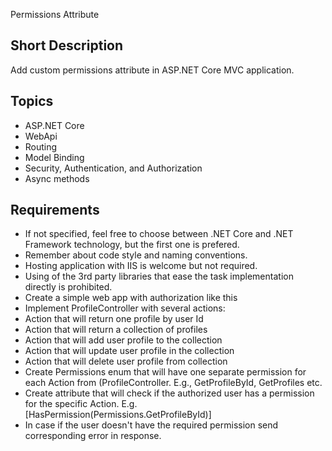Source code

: Permissions Attribute
## Short Description
Add custom permissions attribute in ASP.NET Core MVC application.
## Topics
* ASP.NET Core
* WebApi
* Routing
* Model Binding
* Security, Authentication, and Authorization
* Async methods
## Requirements
* If not specified, feel free to choose between .NET Core and .NET Framework technology, but the first one is prefered.
* Remember about code style and naming conventions.
* Hosting application with IIS is welcome but not required.
* Using of the 3rd party libraries that ease the task implementation directly is prohibited.
* Create a simple web app with authorization like this
* Implement ProfileController with several actions:
* 	Action that will return one profile by user Id
* 	Action that will return a collection of profiles
* 	Action that will add user profile to the collection
* 	Action that will update user profile in the collection
* 	Action that will delete user profile from collection
* Create Permissions enum that will have one separate permission for each Action from (ProfileController. E.g., GetProfileById, GetProfiles etc.
* Create attribute that will check if the authorized user has a permission for the specific Action. E.g. [HasPermission(Permissions.GetProfileById)]
* In case if the user doesn't have the required permission send corresponding error in response.
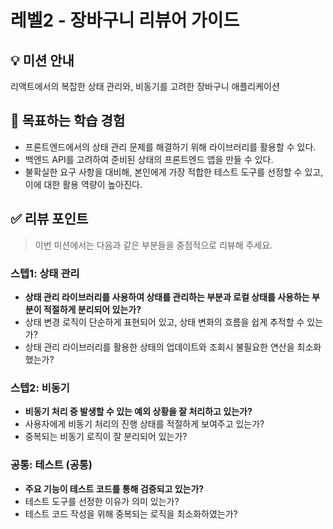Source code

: # 레벨2 - 장바구니 리뷰어 가이드

## 💡 미션 안내
리액트에서의 복잡한 상태 관리와, 비동기를 고려한 장바구니 애플리케이션

## 📍 목표하는 학습 경험
- 프론트엔드에서의 상태 관리 문제를 해결하기 위해 라이브러리를 활용할 수 있다.
- 백엔드 API를 고려하여 준비된 상태의 프론트엔드 앱을 만들 수 있다.
- 불확실한 요구 사항을 대비해, 본인에게 가장 적합한 테스트 도구를 선정할 수 있고, 이에 대한 활용 역량이 높아진다.

## ✅ 리뷰 포인트

> 이번 미션에서는 다음과 같은 부분들을 중점적으로 리뷰해 주세요.

### 스텝1: 상태 관리 
- **상태 관리 라이브러리를 사용하여 상태를 관리하는 부분과 로컬 상태를 사용하는 부분이 적절하게 분리되어 있는가?**
- 상태 변경 로직이 단순하게 표현되어 있고, 상태 변화의 흐름을 쉽게 추적할 수 있는가?
- 상태 관리 라이브러리를 활용한 상태의 업데이트와 조회시 불필요한 연산을 최소화 했는가?

### 스텝2: 비동기
- **비동기 처리 중 발생할 수 있는 예외 상황을 잘 처리하고 있는가?**
- 사용자에게 비동기 처리의 진행 상태를 적절하게 보여주고 있는가?
- 중복되는 비동기 로직이 잘 분리되어 있는가?

### 공통: 테스트 (공통)
- **주요 기능이 테스트 코드를 통해 검증되고 있는가?**
- 테스트 도구를 선정한 이유가 의미 있는가?
- 테스트 코드 작성을 위해 중복되는 로직을 최소화하였는가?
──────
■ EXERCISE DETAILS: The answer is those lines of the material above that run from the one containing "Authentication, and Authorization" up to and including the one containing "- **비동기 처리 중 발생할 수 있는 예외 상황을 잘 처리하고 있는가?**", restated exactly and without images.

■ WORKED SOLUTION:
* Security, Authentication, and Authorization
* Async methods
## Requirements
* If not specified, feel free to choose between .NET Core and .NET Framework technology, but the first one is prefered.
* Remember about code style and naming conventions.
* Hosting application with IIS is welcome but not required.
* Using of the 3rd party libraries that ease the task implementation directly is prohibited.
* Create a simple web app with authorization like this
* Implement ProfileController with several actions:
* 	Action that will return one profile by user Id
* 	Action that will return a collection of profiles
* 	Action that will add user profile to the collection
* 	Action that will update user profile in the collection
* 	Action that will delete user profile from collection
* Create Permissions enum that will have one separate permission for each Action from (ProfileController. E.g., GetProfileById, GetProfiles etc.
* Create attribute that will check if the authorized user has a permission for the specific Action. E.g. [HasPermission(Permissions.GetProfileById)]
* In case if the user doesn't have the required permission send corresponding error in response.
Source code

: # 레벨2 - 장바구니 리뷰어 가이드

## 💡 미션 안내
리액트에서의 복잡한 상태 관리와, 비동기를 고려한 장바구니 애플리케이션

## 📍 목표하는 학습 경험
- 프론트엔드에서의 상태 관리 문제를 해결하기 위해 라이브러리를 활용할 수 있다.
- 백엔드 API를 고려하여 준비된 상태의 프론트엔드 앱을 만들 수 있다.
- 불확실한 요구 사항을 대비해, 본인에게 가장 적합한 테스트 도구를 선정할 수 있고, 이에 대한 활용 역량이 높아진다.

## ✅ 리뷰 포인트

> 이번 미션에서는 다음과 같은 부분들을 중점적으로 리뷰해 주세요.

### 스텝1: 상태 관리 
- **상태 관리 라이브러리를 사용하여 상태를 관리하는 부분과 로컬 상태를 사용하는 부분이 적절하게 분리되어 있는가?**
- 상태 변경 로직이 단순하게 표현되어 있고, 상태 변화의 흐름을 쉽게 추적할 수 있는가?
- 상태 관리 라이브러리를 활용한 상태의 업데이트와 조회시 불필요한 연산을 최소화 했는가?

### 스텝2: 비동기
- **비동기 처리 중 발생할 수 있는 예외 상황을 잘 처리하고 있는가?**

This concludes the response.